WORK TASK:
When you reach the entries below, transcribe each line word for word.

DATA PROVIDED:
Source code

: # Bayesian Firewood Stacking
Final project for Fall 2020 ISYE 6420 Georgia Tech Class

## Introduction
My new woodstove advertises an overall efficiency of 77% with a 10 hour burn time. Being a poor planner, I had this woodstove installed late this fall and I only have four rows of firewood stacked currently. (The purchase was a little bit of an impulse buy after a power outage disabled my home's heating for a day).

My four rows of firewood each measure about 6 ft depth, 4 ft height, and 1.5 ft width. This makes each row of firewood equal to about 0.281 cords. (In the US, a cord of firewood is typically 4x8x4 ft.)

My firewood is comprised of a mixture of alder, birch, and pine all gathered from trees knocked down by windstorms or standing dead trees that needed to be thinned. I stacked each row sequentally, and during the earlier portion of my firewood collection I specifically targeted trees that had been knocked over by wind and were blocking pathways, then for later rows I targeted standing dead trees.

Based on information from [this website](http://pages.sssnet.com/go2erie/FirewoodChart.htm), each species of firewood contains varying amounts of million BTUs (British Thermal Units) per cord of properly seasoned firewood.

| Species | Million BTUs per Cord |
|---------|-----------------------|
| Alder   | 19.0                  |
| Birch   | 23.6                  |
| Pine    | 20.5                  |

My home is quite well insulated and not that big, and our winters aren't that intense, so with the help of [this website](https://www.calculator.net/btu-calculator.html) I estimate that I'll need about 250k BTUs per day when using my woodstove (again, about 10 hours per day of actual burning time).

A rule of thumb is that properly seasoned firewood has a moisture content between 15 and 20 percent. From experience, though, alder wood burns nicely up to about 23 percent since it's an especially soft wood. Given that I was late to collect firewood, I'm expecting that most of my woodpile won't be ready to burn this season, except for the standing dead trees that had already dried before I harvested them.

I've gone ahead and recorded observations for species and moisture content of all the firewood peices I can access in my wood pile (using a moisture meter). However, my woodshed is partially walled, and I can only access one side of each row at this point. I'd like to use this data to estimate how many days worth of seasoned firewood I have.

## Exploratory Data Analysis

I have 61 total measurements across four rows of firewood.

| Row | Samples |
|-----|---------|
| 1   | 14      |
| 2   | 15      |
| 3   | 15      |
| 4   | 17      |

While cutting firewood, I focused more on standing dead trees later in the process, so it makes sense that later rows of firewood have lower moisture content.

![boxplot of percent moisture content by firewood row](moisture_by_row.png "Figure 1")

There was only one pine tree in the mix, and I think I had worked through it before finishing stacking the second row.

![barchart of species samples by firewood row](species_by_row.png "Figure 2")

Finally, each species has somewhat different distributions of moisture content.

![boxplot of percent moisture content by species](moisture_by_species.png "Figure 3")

ANSWER BOX:
Source code

: # Bayesian Firewood Stacking
Final project for Fall 2020 ISYE 6420 Georgia Tech Class

## Introduction
My new woodstove advertises an overall efficiency of 77% with a 10 hour burn time. Being a poor planner, I had this woodstove installed late this fall and I only have four rows of firewood stacked currently. (The purchase was a little bit of an impulse buy after a power outage disabled my home's heating for a day).

My four rows of firewood each measure about 6 ft depth, 4 ft height, and 1.5 ft width. This makes each row of firewood equal to about 0.281 cords. (In the US, a cord of firewood is typically 4x8x4 ft.)

My firewood is comprised of a mixture of alder, birch, and pine all gathered from trees knocked down by windstorms or standing dead trees that needed to be thinned. I stacked each row sequentally, and during the earlier portion of my firewood collection I specifically targeted trees that had been knocked over by wind and were blocking pathways, then for later rows I targeted standing dead trees.

Based on information from [this website](http://pages.sssnet.com/go2erie/FirewoodChart.htm), each species of firewood contains varying amounts of million BTUs (British Thermal Units) per cord of properly seasoned firewood.

| Species | Million BTUs per Cord |
|---------|-----------------------|
| Alder   | 19.0                  |
| Birch   | 23.6                  |
| Pine    | 20.5                  |

My home is quite well insulated and not that big, and our winters aren't that intense, so with the help of [this website](https://www.calculator.net/btu-calculator.html) I estimate that I'll need about 250k BTUs per day when using my woodstove (again, about 10 hours per day of actual burning time).

A rule of thumb is that properly seasoned firewood has a moisture content between 15 and 20 percent. From experience, though, alder wood burns nicely up to about 23 percent since it's an especially soft wood. Given that I was late to collect firewood, I'm expecting that most of my woodpile won't be ready to burn this season, except for the standing dead trees that had already dried before I harvested them.

I've gone ahead and recorded observations for species and moisture content of all the firewood peices I can access in my wood pile (using a moisture meter). However, my woodshed is partially walled, and I can only access one side of each row at this point. I'd like to use this data to estimate how many days worth of seasoned firewood I have.

## Exploratory Data Analysis

I have 61 total measurements across four rows of firewood.

| Row | Samples |
|-----|---------|
| 1   | 14      |
| 2   | 15      |
| 3   | 15      |
| 4   | 17      |

While cutting firewood, I focused more on standing dead trees later in the process, so it makes sense that later rows of firewood have lower moisture content.

![boxplot of percent moisture content by firewood row](moisture_by_row.png "Figure 1")

There was only one pine tree in the mix, and I think I had worked through it before finishing stacking the second row.

![barchart of species samples by firewood row](species_by_row.png "Figure 2")

Finally, each species has somewhat different distributions of moisture content.

![boxplot of percent moisture content by species](moisture_by_species.png "Figure 3")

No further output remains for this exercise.